··· MATERIAL PROVIDED ···

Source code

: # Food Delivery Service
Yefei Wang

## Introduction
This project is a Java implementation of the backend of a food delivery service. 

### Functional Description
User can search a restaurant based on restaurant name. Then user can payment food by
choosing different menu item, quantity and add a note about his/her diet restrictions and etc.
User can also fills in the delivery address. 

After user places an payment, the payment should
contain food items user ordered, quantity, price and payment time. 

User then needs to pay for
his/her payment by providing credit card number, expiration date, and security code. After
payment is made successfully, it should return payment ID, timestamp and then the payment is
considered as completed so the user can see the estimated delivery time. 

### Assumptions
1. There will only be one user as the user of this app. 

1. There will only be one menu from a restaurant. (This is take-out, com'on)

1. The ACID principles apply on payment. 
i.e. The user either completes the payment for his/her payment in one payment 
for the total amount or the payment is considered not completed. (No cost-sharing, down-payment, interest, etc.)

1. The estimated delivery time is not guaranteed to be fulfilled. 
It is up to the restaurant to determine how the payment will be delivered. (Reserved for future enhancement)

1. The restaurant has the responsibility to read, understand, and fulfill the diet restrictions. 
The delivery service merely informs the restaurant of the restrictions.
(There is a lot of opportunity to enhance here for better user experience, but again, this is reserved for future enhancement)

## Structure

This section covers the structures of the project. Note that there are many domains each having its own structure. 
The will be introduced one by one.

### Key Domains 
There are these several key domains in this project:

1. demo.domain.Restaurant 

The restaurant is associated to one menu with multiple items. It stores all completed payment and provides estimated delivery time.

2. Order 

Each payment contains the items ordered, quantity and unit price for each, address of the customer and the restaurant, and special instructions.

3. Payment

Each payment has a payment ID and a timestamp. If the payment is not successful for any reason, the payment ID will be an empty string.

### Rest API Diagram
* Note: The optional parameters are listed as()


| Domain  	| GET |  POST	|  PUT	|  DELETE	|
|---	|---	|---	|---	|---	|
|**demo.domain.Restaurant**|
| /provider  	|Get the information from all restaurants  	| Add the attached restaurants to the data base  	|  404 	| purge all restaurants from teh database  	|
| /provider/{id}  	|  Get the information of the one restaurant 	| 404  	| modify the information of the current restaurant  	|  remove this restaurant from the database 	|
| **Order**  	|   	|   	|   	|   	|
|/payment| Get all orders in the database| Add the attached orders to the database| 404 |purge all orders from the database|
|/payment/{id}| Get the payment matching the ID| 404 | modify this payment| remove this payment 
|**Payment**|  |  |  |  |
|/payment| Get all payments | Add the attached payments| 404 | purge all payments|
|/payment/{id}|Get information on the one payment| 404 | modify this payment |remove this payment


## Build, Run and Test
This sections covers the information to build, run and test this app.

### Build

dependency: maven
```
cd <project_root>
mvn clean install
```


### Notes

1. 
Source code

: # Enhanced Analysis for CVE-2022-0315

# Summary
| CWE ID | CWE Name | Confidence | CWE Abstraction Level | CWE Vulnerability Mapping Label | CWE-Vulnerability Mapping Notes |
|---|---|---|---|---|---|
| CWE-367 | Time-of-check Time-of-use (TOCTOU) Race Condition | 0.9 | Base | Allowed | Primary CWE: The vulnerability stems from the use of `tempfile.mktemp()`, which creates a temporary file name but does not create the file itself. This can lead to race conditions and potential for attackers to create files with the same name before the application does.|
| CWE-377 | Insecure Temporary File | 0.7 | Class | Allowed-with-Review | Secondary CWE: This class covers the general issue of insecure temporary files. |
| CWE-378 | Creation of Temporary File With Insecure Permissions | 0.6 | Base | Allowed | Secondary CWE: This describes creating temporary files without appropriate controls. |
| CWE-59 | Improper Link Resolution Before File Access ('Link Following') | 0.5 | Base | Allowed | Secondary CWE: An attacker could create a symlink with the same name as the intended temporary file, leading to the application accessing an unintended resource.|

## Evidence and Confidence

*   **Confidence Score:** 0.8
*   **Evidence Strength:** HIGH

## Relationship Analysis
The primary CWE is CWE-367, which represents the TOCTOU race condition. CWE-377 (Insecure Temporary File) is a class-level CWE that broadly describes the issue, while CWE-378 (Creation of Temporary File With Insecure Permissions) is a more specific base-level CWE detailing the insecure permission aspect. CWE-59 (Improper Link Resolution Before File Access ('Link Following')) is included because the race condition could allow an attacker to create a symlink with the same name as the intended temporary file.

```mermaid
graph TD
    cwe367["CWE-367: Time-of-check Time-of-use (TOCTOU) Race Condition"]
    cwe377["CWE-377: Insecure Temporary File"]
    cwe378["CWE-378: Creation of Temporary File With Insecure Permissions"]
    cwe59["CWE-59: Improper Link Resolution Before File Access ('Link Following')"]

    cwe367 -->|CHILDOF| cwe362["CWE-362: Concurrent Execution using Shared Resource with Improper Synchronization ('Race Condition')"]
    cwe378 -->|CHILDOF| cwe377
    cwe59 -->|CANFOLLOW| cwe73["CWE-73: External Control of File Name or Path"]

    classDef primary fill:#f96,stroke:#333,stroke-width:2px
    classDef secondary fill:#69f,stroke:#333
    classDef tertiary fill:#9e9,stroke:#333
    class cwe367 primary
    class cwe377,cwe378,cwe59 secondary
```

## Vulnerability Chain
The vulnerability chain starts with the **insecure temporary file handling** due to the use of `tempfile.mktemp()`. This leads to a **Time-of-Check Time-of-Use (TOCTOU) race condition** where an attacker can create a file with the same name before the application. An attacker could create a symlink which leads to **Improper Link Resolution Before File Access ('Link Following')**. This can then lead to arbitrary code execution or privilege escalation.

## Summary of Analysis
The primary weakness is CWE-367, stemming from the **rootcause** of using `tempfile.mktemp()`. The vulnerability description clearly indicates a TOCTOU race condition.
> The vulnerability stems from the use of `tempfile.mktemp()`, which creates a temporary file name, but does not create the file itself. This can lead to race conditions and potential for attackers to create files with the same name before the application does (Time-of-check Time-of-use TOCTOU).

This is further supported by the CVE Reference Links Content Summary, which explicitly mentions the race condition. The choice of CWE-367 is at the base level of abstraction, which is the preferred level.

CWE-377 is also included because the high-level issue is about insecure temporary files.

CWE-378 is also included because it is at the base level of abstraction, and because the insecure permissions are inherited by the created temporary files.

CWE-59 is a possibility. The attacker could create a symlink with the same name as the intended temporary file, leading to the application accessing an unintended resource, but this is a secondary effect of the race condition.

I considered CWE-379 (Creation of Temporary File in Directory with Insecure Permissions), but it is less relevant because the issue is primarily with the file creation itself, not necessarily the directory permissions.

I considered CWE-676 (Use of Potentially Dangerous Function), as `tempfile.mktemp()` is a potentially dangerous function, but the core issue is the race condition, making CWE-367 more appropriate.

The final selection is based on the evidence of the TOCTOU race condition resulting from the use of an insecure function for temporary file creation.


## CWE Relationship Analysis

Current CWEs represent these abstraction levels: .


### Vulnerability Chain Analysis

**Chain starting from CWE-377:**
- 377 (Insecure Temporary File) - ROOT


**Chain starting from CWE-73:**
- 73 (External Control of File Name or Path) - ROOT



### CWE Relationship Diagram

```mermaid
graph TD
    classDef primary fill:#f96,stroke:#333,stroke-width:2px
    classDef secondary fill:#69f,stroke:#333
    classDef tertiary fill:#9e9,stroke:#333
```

···
··· MATERIAL PROVIDED ···

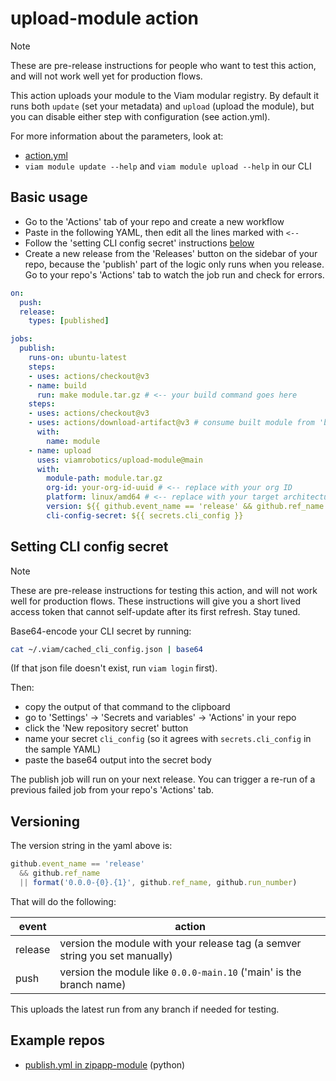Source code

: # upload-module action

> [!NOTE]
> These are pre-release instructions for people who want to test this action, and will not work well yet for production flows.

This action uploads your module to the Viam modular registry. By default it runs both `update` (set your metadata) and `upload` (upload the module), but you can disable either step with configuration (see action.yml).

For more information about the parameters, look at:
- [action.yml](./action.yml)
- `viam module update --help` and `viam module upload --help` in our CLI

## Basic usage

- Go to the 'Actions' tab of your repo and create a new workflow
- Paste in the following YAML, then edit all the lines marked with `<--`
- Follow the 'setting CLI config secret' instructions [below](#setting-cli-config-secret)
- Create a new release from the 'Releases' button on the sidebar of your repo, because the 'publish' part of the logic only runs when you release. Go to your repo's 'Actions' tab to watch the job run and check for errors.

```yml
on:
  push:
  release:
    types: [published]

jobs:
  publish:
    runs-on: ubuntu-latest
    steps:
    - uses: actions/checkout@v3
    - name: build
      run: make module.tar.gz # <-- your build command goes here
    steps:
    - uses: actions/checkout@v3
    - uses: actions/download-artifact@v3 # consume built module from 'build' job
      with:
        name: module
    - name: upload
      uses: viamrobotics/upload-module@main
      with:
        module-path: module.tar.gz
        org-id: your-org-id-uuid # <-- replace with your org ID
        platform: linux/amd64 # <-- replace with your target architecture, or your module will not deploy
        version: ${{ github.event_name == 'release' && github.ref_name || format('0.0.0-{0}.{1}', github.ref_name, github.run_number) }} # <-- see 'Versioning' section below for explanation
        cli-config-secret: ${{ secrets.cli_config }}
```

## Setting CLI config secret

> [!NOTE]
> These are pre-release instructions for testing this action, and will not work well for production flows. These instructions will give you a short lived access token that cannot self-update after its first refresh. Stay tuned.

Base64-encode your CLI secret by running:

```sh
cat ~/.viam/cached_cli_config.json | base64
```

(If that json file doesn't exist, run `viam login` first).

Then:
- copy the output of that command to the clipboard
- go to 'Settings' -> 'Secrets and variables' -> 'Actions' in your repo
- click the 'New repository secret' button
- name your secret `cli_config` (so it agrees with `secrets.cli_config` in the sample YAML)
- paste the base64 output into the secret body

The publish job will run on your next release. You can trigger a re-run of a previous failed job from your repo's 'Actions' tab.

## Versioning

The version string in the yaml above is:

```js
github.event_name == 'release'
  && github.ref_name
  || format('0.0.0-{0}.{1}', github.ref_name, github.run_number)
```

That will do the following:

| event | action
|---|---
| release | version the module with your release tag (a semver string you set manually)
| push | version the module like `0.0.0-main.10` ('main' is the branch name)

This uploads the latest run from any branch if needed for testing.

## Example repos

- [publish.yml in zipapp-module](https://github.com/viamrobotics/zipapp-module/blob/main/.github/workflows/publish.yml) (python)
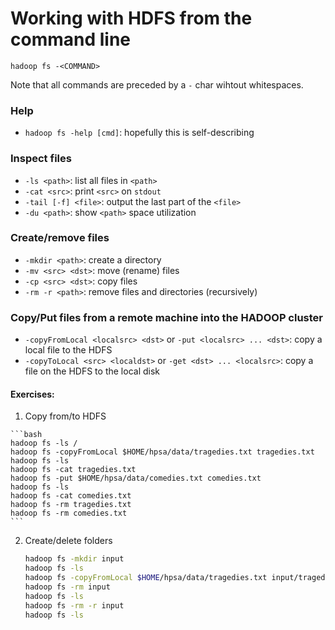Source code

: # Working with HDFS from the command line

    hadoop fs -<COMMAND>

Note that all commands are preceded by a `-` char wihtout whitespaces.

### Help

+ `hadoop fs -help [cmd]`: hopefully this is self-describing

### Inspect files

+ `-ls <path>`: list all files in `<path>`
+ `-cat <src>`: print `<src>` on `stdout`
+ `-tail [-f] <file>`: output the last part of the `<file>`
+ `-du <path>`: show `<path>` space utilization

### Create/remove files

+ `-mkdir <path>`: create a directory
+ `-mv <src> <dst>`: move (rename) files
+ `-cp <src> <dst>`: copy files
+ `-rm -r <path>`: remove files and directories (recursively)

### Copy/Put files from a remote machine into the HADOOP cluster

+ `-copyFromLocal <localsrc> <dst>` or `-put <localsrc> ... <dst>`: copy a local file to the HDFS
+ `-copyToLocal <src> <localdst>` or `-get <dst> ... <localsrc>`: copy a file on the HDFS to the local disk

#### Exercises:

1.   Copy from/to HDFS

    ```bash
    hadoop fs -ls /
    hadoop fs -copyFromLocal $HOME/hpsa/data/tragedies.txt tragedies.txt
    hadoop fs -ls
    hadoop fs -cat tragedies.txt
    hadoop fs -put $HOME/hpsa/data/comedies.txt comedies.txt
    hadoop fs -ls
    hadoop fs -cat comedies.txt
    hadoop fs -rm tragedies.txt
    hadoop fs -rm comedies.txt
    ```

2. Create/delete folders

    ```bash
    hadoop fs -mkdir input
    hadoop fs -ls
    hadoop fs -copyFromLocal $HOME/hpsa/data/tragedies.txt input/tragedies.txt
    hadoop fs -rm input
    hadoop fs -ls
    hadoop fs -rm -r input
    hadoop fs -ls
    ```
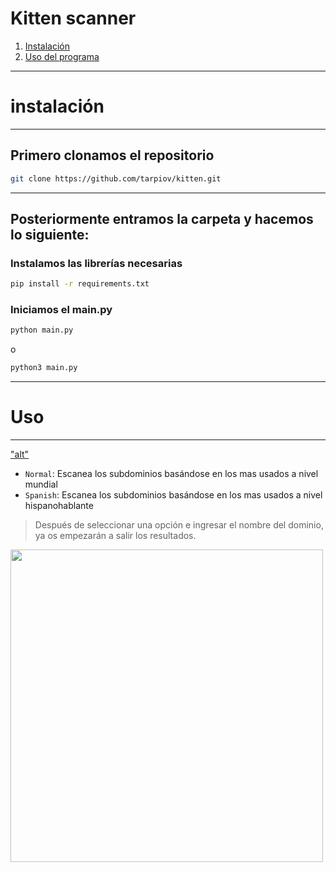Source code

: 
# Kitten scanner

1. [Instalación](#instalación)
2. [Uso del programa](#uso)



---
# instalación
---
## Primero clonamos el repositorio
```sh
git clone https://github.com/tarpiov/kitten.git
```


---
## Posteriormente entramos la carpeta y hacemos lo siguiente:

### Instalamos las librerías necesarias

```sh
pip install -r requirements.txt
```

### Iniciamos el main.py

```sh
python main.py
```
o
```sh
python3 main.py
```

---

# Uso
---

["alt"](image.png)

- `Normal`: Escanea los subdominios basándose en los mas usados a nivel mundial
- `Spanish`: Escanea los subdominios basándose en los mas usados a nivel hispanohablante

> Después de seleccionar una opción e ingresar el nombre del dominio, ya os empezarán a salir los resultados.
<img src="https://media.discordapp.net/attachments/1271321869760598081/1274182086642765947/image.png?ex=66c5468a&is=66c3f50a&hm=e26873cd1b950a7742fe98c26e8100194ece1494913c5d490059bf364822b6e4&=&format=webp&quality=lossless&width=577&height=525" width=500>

···
··· MATERIAL PROVIDED ···

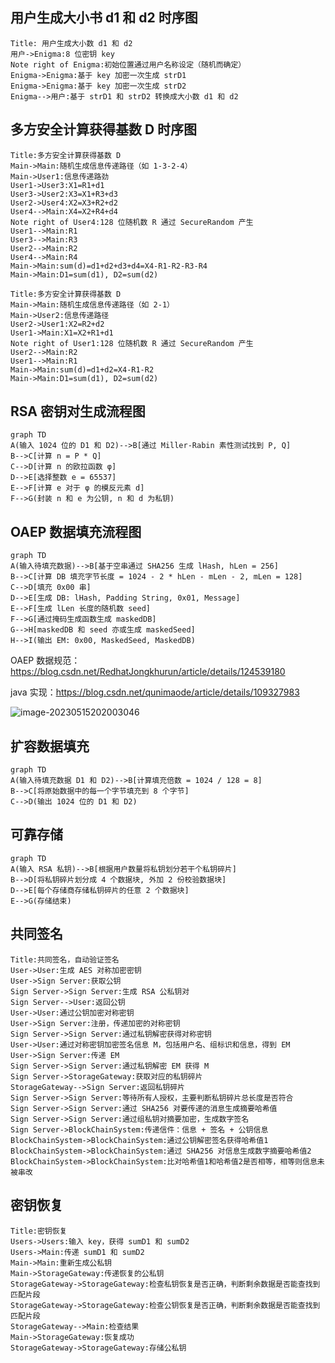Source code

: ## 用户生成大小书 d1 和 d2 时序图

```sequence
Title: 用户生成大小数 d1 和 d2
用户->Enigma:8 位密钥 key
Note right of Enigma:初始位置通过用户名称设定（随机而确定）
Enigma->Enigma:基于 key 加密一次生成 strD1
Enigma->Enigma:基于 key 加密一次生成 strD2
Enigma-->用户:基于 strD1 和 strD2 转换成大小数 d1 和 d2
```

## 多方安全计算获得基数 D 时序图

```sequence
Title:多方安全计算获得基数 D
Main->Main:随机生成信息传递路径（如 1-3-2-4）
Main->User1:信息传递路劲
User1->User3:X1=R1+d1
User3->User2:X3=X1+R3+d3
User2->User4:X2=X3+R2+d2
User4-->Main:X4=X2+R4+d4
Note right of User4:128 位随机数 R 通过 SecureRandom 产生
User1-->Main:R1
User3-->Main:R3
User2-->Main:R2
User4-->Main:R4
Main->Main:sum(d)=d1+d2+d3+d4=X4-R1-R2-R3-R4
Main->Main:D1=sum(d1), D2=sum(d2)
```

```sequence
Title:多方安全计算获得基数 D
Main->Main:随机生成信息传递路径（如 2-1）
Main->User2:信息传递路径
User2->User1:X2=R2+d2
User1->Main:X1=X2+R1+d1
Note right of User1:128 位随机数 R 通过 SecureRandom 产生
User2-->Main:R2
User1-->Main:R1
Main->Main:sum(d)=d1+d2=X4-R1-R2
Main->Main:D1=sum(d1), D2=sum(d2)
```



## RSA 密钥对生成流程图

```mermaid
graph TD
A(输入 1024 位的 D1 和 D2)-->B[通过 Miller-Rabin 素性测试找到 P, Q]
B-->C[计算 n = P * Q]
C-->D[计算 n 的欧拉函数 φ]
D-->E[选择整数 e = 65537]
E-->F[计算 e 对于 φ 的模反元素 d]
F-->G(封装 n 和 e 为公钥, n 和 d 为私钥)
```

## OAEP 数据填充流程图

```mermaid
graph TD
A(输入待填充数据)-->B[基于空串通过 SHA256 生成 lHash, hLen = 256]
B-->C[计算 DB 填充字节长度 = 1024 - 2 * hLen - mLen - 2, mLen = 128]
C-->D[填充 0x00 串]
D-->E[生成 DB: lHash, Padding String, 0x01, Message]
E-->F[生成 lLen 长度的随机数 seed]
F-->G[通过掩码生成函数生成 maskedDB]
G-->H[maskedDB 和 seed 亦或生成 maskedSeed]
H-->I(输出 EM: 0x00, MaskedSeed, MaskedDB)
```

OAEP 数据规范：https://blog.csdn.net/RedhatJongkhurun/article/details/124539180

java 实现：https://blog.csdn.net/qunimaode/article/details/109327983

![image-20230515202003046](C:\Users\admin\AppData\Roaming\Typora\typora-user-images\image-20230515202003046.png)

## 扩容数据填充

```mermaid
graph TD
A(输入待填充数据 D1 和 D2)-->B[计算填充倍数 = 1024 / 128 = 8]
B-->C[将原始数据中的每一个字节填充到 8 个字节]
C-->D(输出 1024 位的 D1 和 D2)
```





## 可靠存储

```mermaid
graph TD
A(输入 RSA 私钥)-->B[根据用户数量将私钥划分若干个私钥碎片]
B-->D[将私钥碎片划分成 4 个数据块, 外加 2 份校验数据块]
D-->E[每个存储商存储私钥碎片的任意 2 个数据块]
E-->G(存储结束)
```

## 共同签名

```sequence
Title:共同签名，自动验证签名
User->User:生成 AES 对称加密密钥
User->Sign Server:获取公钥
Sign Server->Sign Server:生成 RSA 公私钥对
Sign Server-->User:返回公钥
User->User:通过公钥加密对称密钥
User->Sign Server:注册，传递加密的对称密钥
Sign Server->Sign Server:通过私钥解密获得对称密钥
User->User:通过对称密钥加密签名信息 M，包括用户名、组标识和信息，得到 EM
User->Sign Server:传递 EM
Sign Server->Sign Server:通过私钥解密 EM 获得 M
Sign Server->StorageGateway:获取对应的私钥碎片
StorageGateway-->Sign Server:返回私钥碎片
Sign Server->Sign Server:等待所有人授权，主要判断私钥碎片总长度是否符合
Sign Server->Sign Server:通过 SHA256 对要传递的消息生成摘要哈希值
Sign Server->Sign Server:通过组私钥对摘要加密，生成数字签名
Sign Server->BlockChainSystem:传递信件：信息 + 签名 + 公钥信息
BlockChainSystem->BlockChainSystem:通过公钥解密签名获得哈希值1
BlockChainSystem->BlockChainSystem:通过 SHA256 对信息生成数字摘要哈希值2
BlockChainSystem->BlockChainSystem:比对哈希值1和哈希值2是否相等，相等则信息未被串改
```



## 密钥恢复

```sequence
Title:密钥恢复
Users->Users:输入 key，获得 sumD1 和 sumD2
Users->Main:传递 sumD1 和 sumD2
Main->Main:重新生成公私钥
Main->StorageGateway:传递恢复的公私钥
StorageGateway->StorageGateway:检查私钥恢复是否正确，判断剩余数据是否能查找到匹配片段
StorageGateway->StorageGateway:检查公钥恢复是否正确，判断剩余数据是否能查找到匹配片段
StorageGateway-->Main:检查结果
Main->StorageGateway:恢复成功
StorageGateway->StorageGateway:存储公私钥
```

···

▸ **EXERCISE REQUIREMENTS**
Which lines of the data include the string "lHash"? Copy each of them.

▸ **OUTPUT BELOW**
A(输入待填充数据)-->B[基于空串通过 SHA256 生成 lHash, hLen = 256]
D-->E[生成 DB: lHash, Padding String, 0x01, Message]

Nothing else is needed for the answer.